– Про писательство не знаю. Но мне показалось, что это очень смешная история.
Вам не показалось, что она юмористическая?
– Но это… эта иллюстрация сверху?
– Шагающий хуй?
– Да.
– Это не я рисовал.
– Вы не занимаетесь подбором иллюстраций?
– Газета верстается по вечерам во вторник.
– И вас по вечерам во вторник там нет?
– По вечерам во вторник я должен быть здесь.
Они немного подождали, полистали Раскрытую Пизду, просматривая мои колонки.
– Знаете, – произнес мистер Вашингтон, снова постукивая рукой по подшивке, – с вами все было бы в порядке, если б вы продолжали писать стихи, но когда вы начали писать вот это…
И он опять постучал по Раскрытым Пиздам.
Я прождал две минуты и тридцать секунд.
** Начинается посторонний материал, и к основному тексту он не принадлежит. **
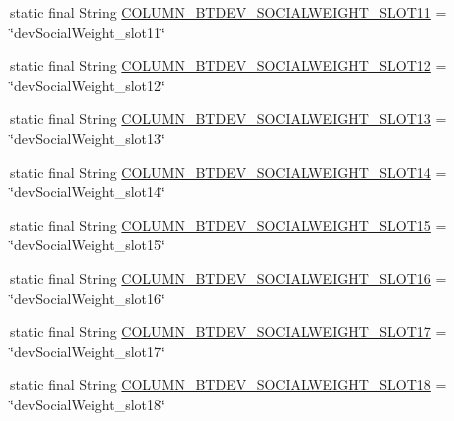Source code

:\begin{DoxyCompactItemize}
\item 
static final String \hyperlink{classcom_1_1social_1_1proximity_1_1_s_q_lite_helper_aa729ff0739a99c0ba71ab1494d138c67}{C\+O\+L\+U\+M\+N\+\_\+\+B\+T\+D\+E\+V\+\_\+\+S\+O\+C\+I\+A\+L\+W\+E\+I\+G\+H\+T\+\_\+\+S\+L\+O\+T11} = \char`\"{}dev\+Social\+Weight\+\_\+slot11\char`\"{}
\item 
static final String \hyperlink{classcom_1_1social_1_1proximity_1_1_s_q_lite_helper_ac8e1cb1c089ecd9de0233e4779235c66}{C\+O\+L\+U\+M\+N\+\_\+\+B\+T\+D\+E\+V\+\_\+\+S\+O\+C\+I\+A\+L\+W\+E\+I\+G\+H\+T\+\_\+\+S\+L\+O\+T12} = \char`\"{}dev\+Social\+Weight\+\_\+slot12\char`\"{}
\item 
static final String \hyperlink{classcom_1_1social_1_1proximity_1_1_s_q_lite_helper_a2d87a2fd701e0b61cadf163594a3bec1}{C\+O\+L\+U\+M\+N\+\_\+\+B\+T\+D\+E\+V\+\_\+\+S\+O\+C\+I\+A\+L\+W\+E\+I\+G\+H\+T\+\_\+\+S\+L\+O\+T13} = \char`\"{}dev\+Social\+Weight\+\_\+slot13\char`\"{}
\item 
static final String \hyperlink{classcom_1_1social_1_1proximity_1_1_s_q_lite_helper_a3e7b695f8efbfc00b21504aa02d7d59f}{C\+O\+L\+U\+M\+N\+\_\+\+B\+T\+D\+E\+V\+\_\+\+S\+O\+C\+I\+A\+L\+W\+E\+I\+G\+H\+T\+\_\+\+S\+L\+O\+T14} = \char`\"{}dev\+Social\+Weight\+\_\+slot14\char`\"{}
\item 
static final String \hyperlink{classcom_1_1social_1_1proximity_1_1_s_q_lite_helper_ad0a80f64e98863ff57a4cf8f9a113766}{C\+O\+L\+U\+M\+N\+\_\+\+B\+T\+D\+E\+V\+\_\+\+S\+O\+C\+I\+A\+L\+W\+E\+I\+G\+H\+T\+\_\+\+S\+L\+O\+T15} = \char`\"{}dev\+Social\+Weight\+\_\+slot15\char`\"{}
\item 
static final String \hyperlink{classcom_1_1social_1_1proximity_1_1_s_q_lite_helper_aca5c6c9e141b90bd7e730c65f93849a0}{C\+O\+L\+U\+M\+N\+\_\+\+B\+T\+D\+E\+V\+\_\+\+S\+O\+C\+I\+A\+L\+W\+E\+I\+G\+H\+T\+\_\+\+S\+L\+O\+T16} = \char`\"{}dev\+Social\+Weight\+\_\+slot16\char`\"{}
\item 
static final String \hyperlink{classcom_1_1social_1_1proximity_1_1_s_q_lite_helper_a444273fa0ffa682c5b0d789d1e91725a}{C\+O\+L\+U\+M\+N\+\_\+\+B\+T\+D\+E\+V\+\_\+\+S\+O\+C\+I\+A\+L\+W\+E\+I\+G\+H\+T\+\_\+\+S\+L\+O\+T17} = \char`\"{}dev\+Social\+Weight\+\_\+slot17\char`\"{}
\item 
static final String \hyperlink{classcom_1_1social_1_1proximity_1_1_s_q_lite_helper_a7440b69bf721bc1699d3f9b44760bb8a}{C\+O\+L\+U\+M\+N\+\_\+\+B\+T\+D\+E\+V\+\_\+\+S\+O\+C\+I\+A\+L\+W\+E\+I\+G\+H\+T\+\_\+\+S\+L\+O\+T18} = \char`\"{}dev\+Social\+Weight\+\_\+slot18\char`\"{}
\item 

\end{DoxyCompactItemize}
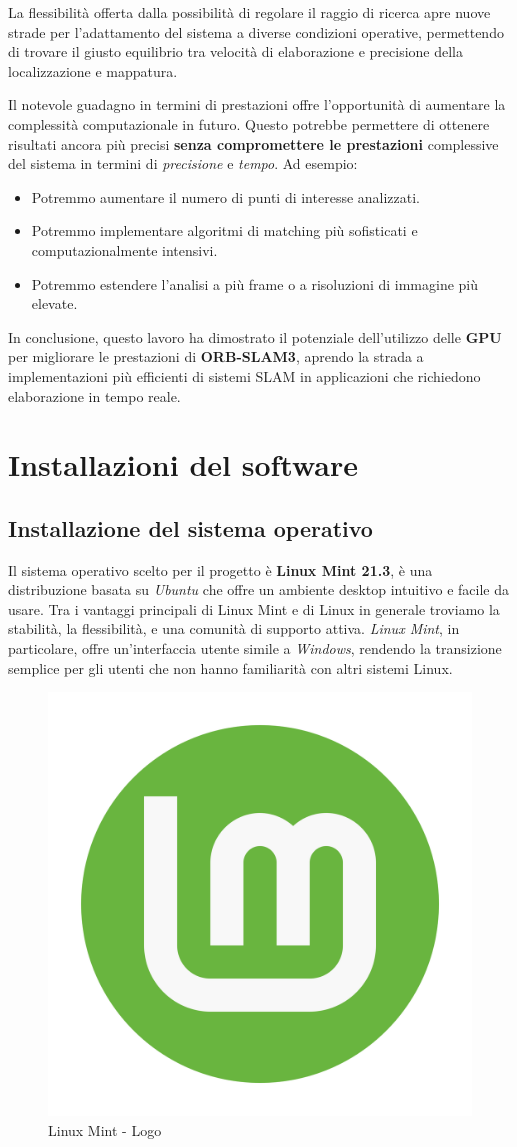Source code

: \documentclass[12pt,a4paper]{report}
\begin{document}
La flessibilità offerta dalla possibilità di regolare il raggio di ricerca apre nuove strade per l'adattamento del sistema a diverse condizioni operative, permettendo di trovare il giusto equilibrio tra velocità di elaborazione e precisione della localizzazione e mappatura.

Il notevole guadagno in termini di prestazioni offre l'opportunità di aumentare la complessità computazionale in futuro. Questo potrebbe permettere di ottenere risultati ancora più precisi \textbf{senza compromettere le prestazioni} complessive del sistema in termini di \textit{precisione} e \textit{tempo}. Ad esempio:
\begin{itemize}
\item Potremmo aumentare il numero di punti di interesse analizzati.
\item Potremmo implementare algoritmi di matching più sofisticati e computazionalmente intensivi.
\item Potremmo estendere l'analisi a più frame o a risoluzioni di immagine più elevate.
\end{itemize}

In conclusione, questo lavoro ha dimostrato il potenziale dell'utilizzo delle \textbf{GPU} per migliorare le prestazioni di \textbf{ORB-SLAM3}, aprendo la strada a implementazioni più efficienti di sistemi SLAM in applicazioni che richiedono elaborazione in tempo reale.


\appendix

\chapter{Installazioni del software}

\section{Installazione del sistema operativo}

Il sistema operativo scelto per il progetto è \textbf{Linux Mint 21.3}, è una distribuzione basata su \textit{Ubuntu} che offre un ambiente desktop intuitivo e facile da usare. Tra i vantaggi principali di Linux Mint e di Linux in generale troviamo la stabilità, la flessibilità, e una comunità di supporto attiva. \textit{Linux Mint}, in particolare, offre un'interfaccia utente simile a \textit{Windows}, rendendo la transizione semplice per gli utenti che non hanno familiarità con altri sistemi Linux.

\begin{figure}[h]
    \centering
    \includegraphics[width=0.2\linewidth]{img/mint_logo.png}
    \caption{Linux Mint - Logo}
\end{figure}
\end{document}
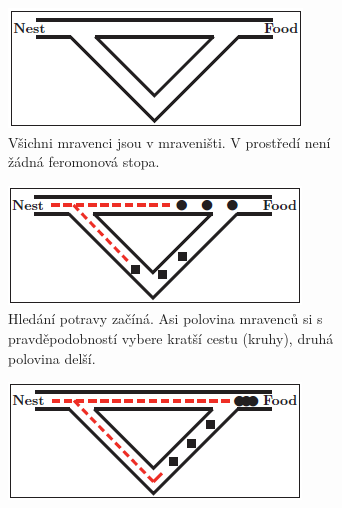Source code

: \documentclass[a4paper,12pt]{article}
\begin{document}
\begin{figure}[here]
  \centering
    \begin{subfigure}[t]{0.45\textwidth}
      \centering
      \includegraphics[width=\textwidth]{img/aco_a}
      \caption{Všichni mravenci jsou v mraveništi. V prostředí není žádná feromonová stopa.}
      \label{fig:aco_a}
    \end{subfigure}\quad%
    \begin{subfigure}[t]{0.45\textwidth}
      \centering
      \includegraphics[width=\textwidth]{img/aco_b}
      \caption{Hledání potravy začíná. Asi polovina mravenců si s pravděpodobností vybere kratší cestu (kruhy), 
               druhá polovina delší.}
      \label{fig:aco_b}
    \end{subfigure}
    \begin{subfigure}[t]{0.45\textwidth}
      \centering
      \includegraphics[width=\textwidth]{img/aco_c}

\end{subfigure}
\end{figure}
\end{document}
Потом спросил:
– Нам что, сейчас следует официальных представителей почтовой службы считать новыми критиками литературы?
– О, нет-нет, – сказал мистер Вашингтон, – мы не это имели в виду.
Я сидел и ждал.
– От почтовых служащих ожидается определенное поведение. На вас устремлен Взгляд Общества. Вы должны служить примером примерного поведения.
– Мне представляется, – сказал я, – что вы угрожаете моей свободе самовыражения последующей потерей работы. Это может заинтересовать Профсоюз Почтовых Работников Калифорнии.
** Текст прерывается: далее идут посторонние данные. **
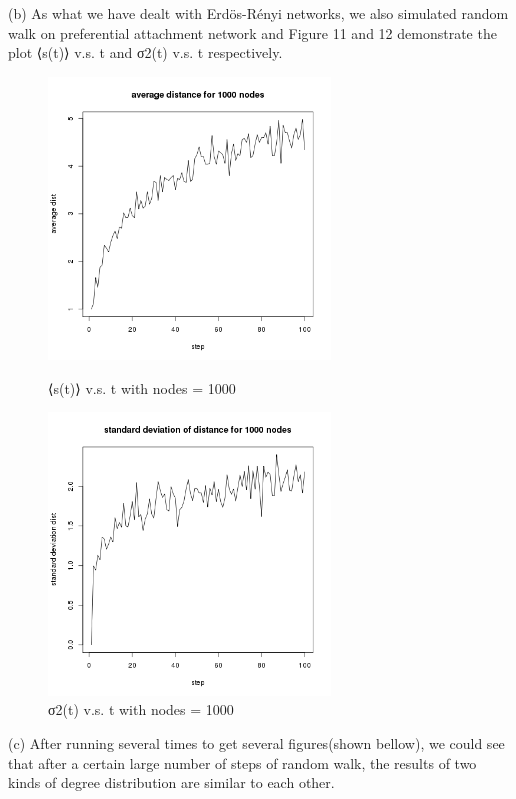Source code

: \documentclass[draftcls,12pt,onecolumn]{IEEEtran}
\begin{document}
(b) As what we have dealt with Erdös-Rényi networks, we also simulated random walk on preferential attachment network and Figure 11 and 12 demonstrate the plot ⟨s(t)⟩ v.s. t and σ2(t) v.s. t respectively.
\begin{figure}[htbp]
\centering
\begin{minipage}[t]{0.48\textwidth}
\centering
\includegraphics[width=7.5cm]{2_2_b_distance.png}
\caption{⟨s(t)⟩ v.s. t with nodes = 1000}
\label{fig10}
\end{minipage}
\begin{minipage}[t]{0.48\textwidth}
\centering
\includegraphics[width=7.5cm]{2_2_b_deviation.png}
\caption{σ2(t) v.s. t with nodes = 1000}
\label{fig11}
\end{minipage}
\end{figure}
(c) After running several times to get several figures(shown bellow), we could see that after a certain large number of steps of random walk, the results of two kinds of degree distribution are similar to each other.
\end{document}
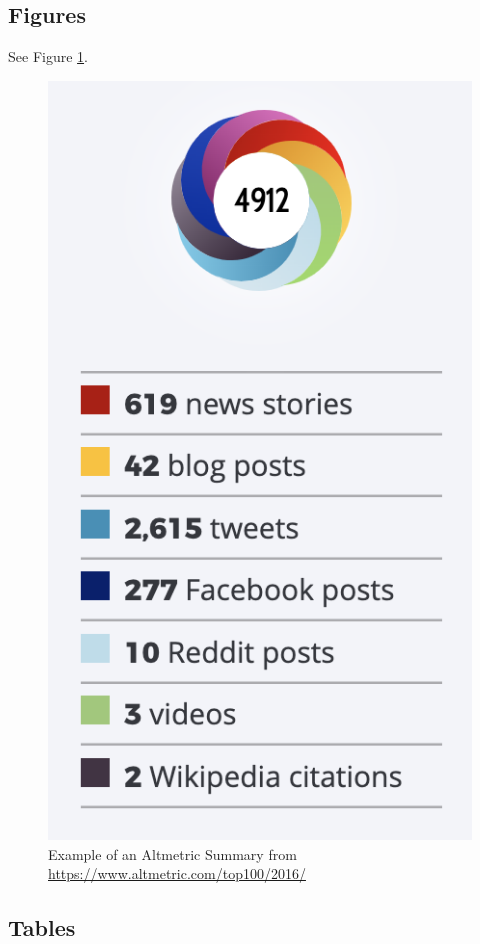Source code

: \documentclass{article}
\begin{document}
\subsection{Figures}

See Figure \ref{fig:altmetric}.

\begin{figure} %
    \centering
    \includegraphics{altmetric.png}
    \caption{Example of an Altmetric Summary from \url{https://www.altmetric.com/top100/2016/}}
    \label{fig:altmetric}
\end{figure}

\subsection{Tables}
\end{document}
– Мы все равно бы предпочитали, чтобы вы не писали этих колонок.
– Господа, в жизни каждого человека наступает время, когда он должен выбрать, остаться ли ему стоять или пуститься в бегство. Я выбираю стоять.
Их молчание.
Ждем.
Ждем.
Шелест Раскрытых Пизд.
Затем мистер Вашингтон:
– Мистер Буковски?
– Ну?
– Вы еще собираетесь писать свои колонки о Почтовой Службе?
Я действительно написал о них одну, которую считал больше юмористической, нежели унизительной, – но, быть может, это у меня извращенный ум.
На этот раз я заставил их ждать. Потом ответил:
– Нет, если вы не вынудите меня к этому.
Тут уж они подождали. Какая-то шахматная партия допроса, где сидишь и надеешься, что противник совершит неверный ход: вывалит всех своих пешек, коней, ладей, короля, ферзя, кишки свои вывалит. (А тем временем, пока вы это читаете, моя чертова работа идет коту под хвост. Оттяг, крошка. Сдавайте доллары на пиво и венки в Фонд Реабилитации Чарлза Буковски по адресу…)
Мистер Вашингтон поднялся.
Мистер Лос-Анжелес поднялся.
Мистер Чарлз Буковски поднялся.
Мистер Вашингтон сказал:
– Мне кажется, собеседование окончено.
Мы все пожали друг другу руки, словно обезумевшие на солнцепеке змеи.
Мистер Вашингтон сказал:
– А пока не прыгайте ни с каких мостов…
(Странно: мне такая мысль и в голову не приходила.)
– …у нас это первый случай за последние десять лет.
(Десять лет? Какому же мудозвону не повезло последним?)
– И что? – спросил я.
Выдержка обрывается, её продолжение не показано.